Não precisa ficar dez minutos lendo tabelas intermináveis de regras do aspirador de pó de duas salas ou dissecando pseudocódigo linha por linha. Todo mundo entende a ideia de que guardar todas as combinações de ações numa tabela é impossível. O valor está no conceito, não no código do livro.

Também não espero que entrem em detalhes matemáticos pesados das funções de custo ou nas fórmulas de redes neurais do LeCun. Eu mesmo considerei aquilo como paisagem. Entender a intuição de que o agente precisa de um modelo do mundo para prever o futuro já é mais do que suficiente.

Apresentação 2: O labirinto dos estados e o muro da dimensionalidade

Se o primeiro grupo fala sobre quem decide, o segundo fala sobre como decidir quando você precisa encontrar um caminho. Entrar em busca em espaço de estados é basicamente transformar problemas do mundo real em labirintos ou grafos (e torcer para o computador não explodir a memória RAM no processo).

O que eu consegui pescar e vou prestar atenção

Aqui, o básico que até eu, que li correndo no fim de semana, percebo é a necessidade de abstração. Para encontrar uma rota entre duas cidades (como no clássico exemplo de Arad a Bucareste), a gente não coloca no grafo o modelo do carro, a música do rádio ou as poças d’água na pista. A gente abstrai a realidade em pontos (estados) e conexões (ações). Sem simplificar, o computador simplesmente morre abraçado à falta de memória antes mesmo de dar o primeiro passo.

Outro ponto que eu espero que fique nítido é a diferença entre o espaço de estados (o mapa completo e conceitual do problema) e a árvore de busca (os caminhos que o algoritmo realmente abre na memória para tentar achar a saída).

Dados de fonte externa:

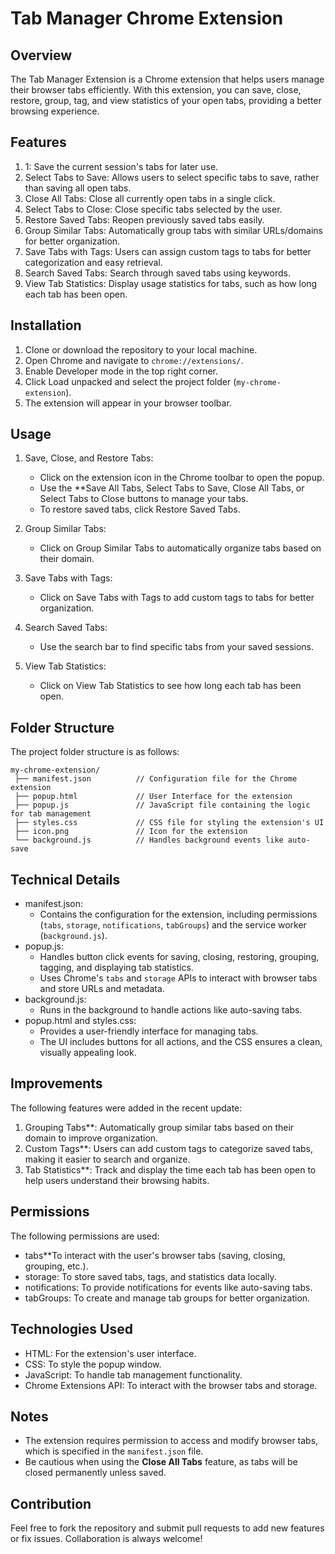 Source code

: # Tab Manager Chrome Extension

## Overview
The Tab Manager Extension is a Chrome extension that helps users manage their browser tabs efficiently. With this extension, you can save, close, restore, group, tag, and view statistics of your open tabs, providing a better browsing experience.

## Features
1. 1: Save the current session's tabs for later use.
2. Select Tabs to Save: Allows users to select specific tabs to save, rather than saving all open tabs.
3. Close All Tabs: Close all currently open tabs in a single click.
4. Select Tabs to Close: Close specific tabs selected by the user.
5. Restore Saved Tabs: Reopen previously saved tabs easily.
6. Group Similar Tabs: Automatically group tabs with similar URLs/domains for better organization.
7. Save Tabs with Tags: Users can assign custom tags to tabs for better categorization and easy retrieval.
8. Search Saved Tabs: Search through saved tabs using keywords.
9. View Tab Statistics: Display usage statistics for tabs, such as how long each tab has been open.

## Installation
1. Clone or download the repository to your local machine.
2. Open Chrome and navigate to `chrome://extensions/`.
3. Enable Developer mode in the top right corner.
4. Click Load unpacked and select the project folder (`my-chrome-extension`).
5. The extension will appear in your browser toolbar.

## Usage
1. Save, Close, and Restore Tabs:
   - Click on the extension icon in the Chrome toolbar to open the popup.
   - Use the **Save All Tabs, Select Tabs to Save, Close All Tabs, or Select Tabs to Close buttons to manage your tabs.
   - To restore saved tabs, click Restore Saved Tabs.

2. Group Similar Tabs:
   - Click on Group Similar Tabs to automatically organize tabs based on their domain.

3. Save Tabs with Tags:
   - Click on Save Tabs with Tags to add custom tags to tabs for better organization.

4. Search Saved Tabs:
   - Use the search bar to find specific tabs from your saved sessions.

5. View Tab Statistics:
   - Click on View Tab Statistics to see how long each tab has been open.

## Folder Structure
The project folder structure is as follows:
```
my-chrome-extension/
 ├── manifest.json          // Configuration file for the Chrome extension
 ├── popup.html             // User Interface for the extension
 ├── popup.js               // JavaScript file containing the logic for tab management
 ├── styles.css             // CSS file for styling the extension's UI
 ├── icon.png               // Icon for the extension
 └── background.js          // Handles background events like auto-save
```

## Technical Details
- manifest.json:
  - Contains the configuration for the extension, including permissions (`tabs`, `storage`, `notifications`, `tabGroups`) and the service worker (`background.js`).
- popup.js:
  - Handles button click events for saving, closing, restoring, grouping, tagging, and displaying tab statistics.
  - Uses Chrome's `tabs` and `storage` APIs to interact with browser tabs and store URLs and metadata.
- background.js:
  - Runs in the background to handle actions like auto-saving tabs.
- popup.html and styles.css:
  - Provides a user-friendly interface for managing tabs.
  - The UI includes buttons for all actions, and the CSS ensures a clean, visually appealing look.

## Improvements
The following features were added in the recent update:
1. Grouping Tabs**: Automatically group similar tabs based on their domain to improve organization.
2. Custom Tags**: Users can add custom tags to categorize saved tabs, making it easier to search and organize.
3. Tab Statistics**: Track and display the time each tab has been open to help users understand their browsing habits.

## Permissions
The following permissions are used:
- tabs**To interact with the user's browser tabs (saving, closing, grouping, etc.).
- storage: To store saved tabs, tags, and statistics data locally.
- notifications: To provide notifications for events like auto-saving tabs.
- tabGroups: To create and manage tab groups for better organization.

## Technologies Used
- HTML: For the extension's user interface.
- CSS: To style the popup window.
- JavaScript: To handle tab management functionality.
- Chrome Extensions API: To interact with the browser tabs and storage.

## Notes
- The extension requires permission to access and modify browser tabs, which is specified in the `manifest.json` file.
- Be cautious when using the **Close All Tabs** feature, as tabs will be closed permanently unless saved.

## Contribution
Feel free to fork the repository and submit pull requests to add new features or fix issues. Collaboration is always welcome!
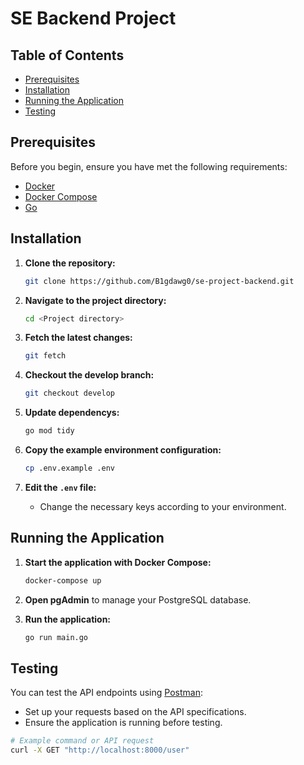 
# SE Backend Project

## Table of Contents
- [Prerequisites](#prerequisites)
- [Installation](#installation)
- [Running the Application](#running-the-application)
- [Testing](#testing)

## Prerequisites

Before you begin, ensure you have met the following requirements:
- [Docker](https://www.docker.com/get-started)
- [Docker Compose](https://docs.docker.com/compose/)
- [Go](https://golang.org/doc/install)

## Installation

1. **Clone the repository:**
   ```bash
   git clone https://github.com/B1gdawg0/se-project-backend.git
   ```
2. **Navigate to the project directory:**
   ```bash
   cd <Project directory>
   ```

3. **Fetch the latest changes:**
   ```bash
   git fetch
   ```

4. **Checkout the develop branch:**
   ```bash
   git checkout develop
   ```
5. **Update dependencys:**
   ```bash
   go mod tidy
   ```

6. **Copy the example environment configuration:**
   ```bash
   cp .env.example .env
   ```

7. **Edit the `.env` file:**
   - Change the necessary keys according to your environment.

## Running the Application

1. **Start the application with Docker Compose:**
   ```bash
   docker-compose up
   ```

2. **Open pgAdmin** to manage your PostgreSQL database.

3. **Run the application:**
   ```bash
   go run main.go
   ```

## Testing

You can test the API endpoints using [Postman](https://www.postman.com/):
- Set up your requests based on the API specifications.
- Ensure the application is running before testing.

```bash
# Example command or API request
curl -X GET "http://localhost:8000/user"
```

E aí vem o tema central: a maldição da dimensionalidade. Se a cada passo você tem várias opções e o objetivo está longe, o número de caminhos possíveis explode exponencialmente ($O(b^d)$). É por isso que buscas cegas (como olhar tudo em largura ou profundidade) não servem para problemas reais: a memória ou o tempo acabam muito rápido.

Para resolver isso, entram as heurísticas e a busca informada com o algoritmo A*, que usa a conhecida função:

f(n) = g(n) + h(n)

Onde g(n) é o custo do que você já andou e h(n) é o chute educado (heurística) do quanto falta para chegar.

O grupo só precisa explicar a ideia intuitiva: uma boa heurística funciona como uma bússola que nunca mente para cima (admissível/otimista), permitindo que o algoritmo corte caminhos inúteis sem perder a melhor rota.

Se sobrarem dois minutos e quiserem amarrar com o LeCun de novo, falar de como o ser humano planeja em múltiplos níveis (planejar a viagem em blocos grandes em vez de pensar em cada músculo da perna) fecha o tema com chave de ouro.

O que o grupo pode deixar de lado

Não faz sentido ficar desenhando o passo a passo de cada cidadezinha da Romênia abrindo na fila de nós, nem demonstrar provas formais de teoremas matemáticos de consistência. Entender por que a busca cega quebra e como a heurística guia o algoritmo já resolve a apresentação.

Variações super avançadas de controle de memória (como SMA* ou bancos de dados de padrões disjuntos) também podem ficar de fora. Nem eu entendi isso direito. Saber que a memória é o maior gargalo do A* clássico já cobre o essencial.

O filtro dos vinte minutos: saber o que cortar

A maior armadilha de uma apresentação de vinte minutos é o desespero de querer falar absolutamente tudo o que está no texto. Quando o tempo é curto, tentar cobrir cada parágrafo faz a apresentação virar uma leitura corrida de texto sem qualquer profundidade.

Saber escolher o que enfatizar e o que cortar é sinal de clareza. Para quem está assistindo (especialmente quem passou o fim de semana alternando entre ler paper e cuidar de plantações virtuais, tentando não surtar com a quantidade de conteúdo), vale muito mais entender por que a reatividade pura falha ou por que o espaço de estados explode do que ver vinte slides abarrotados de texto passados a jato.

💡 Nota de Bancada: Uma boa apresentação de vinte minutos foca nas perguntas certas: “qual é o gargalo aqui?” e “por que inventaram essa solução?”.

A listinha de checagem para a hora da apresentação

Para me ajudar na hora da aula e servir de roteiro mental enquanto os colegas apresentam, montei este resumo prático do que vou tentar pescar:

Na apresentação de Agentes:

  • Explicaram que racionalidade é tomar a melhor decisão com o que se percebe, e não ser perfeito ou onisciente?
  • Citaram a ideia do PEAS e como o ambiente afeta a dificuldade do agente?
  • Mostraram a diferença entre o agente puramente reativo (que só responde ao susto do momento) e o agente que planeja/usa modelo interno?
  • Conseguiram dar uma pincelada na ponte moderna (Modo-1 dos reflexos vs. Modo-2 do raciocínio com modelo de mundo)?

Na apresentação de Busca:

  • Falaram sobre como a abstração é necessária para transformar um problema real em estados e ações?
  • Ficou clara a diferença entre o grafo do problema e a árvore que o algoritmo percorre?
  • Explicaram o que é a maldição da dimensionalidade (por que a busca cega explode em tempo e memória)?
  • Deram a intuição básica do A* e de como a heurística serve de bússola para podar o espaço de busca?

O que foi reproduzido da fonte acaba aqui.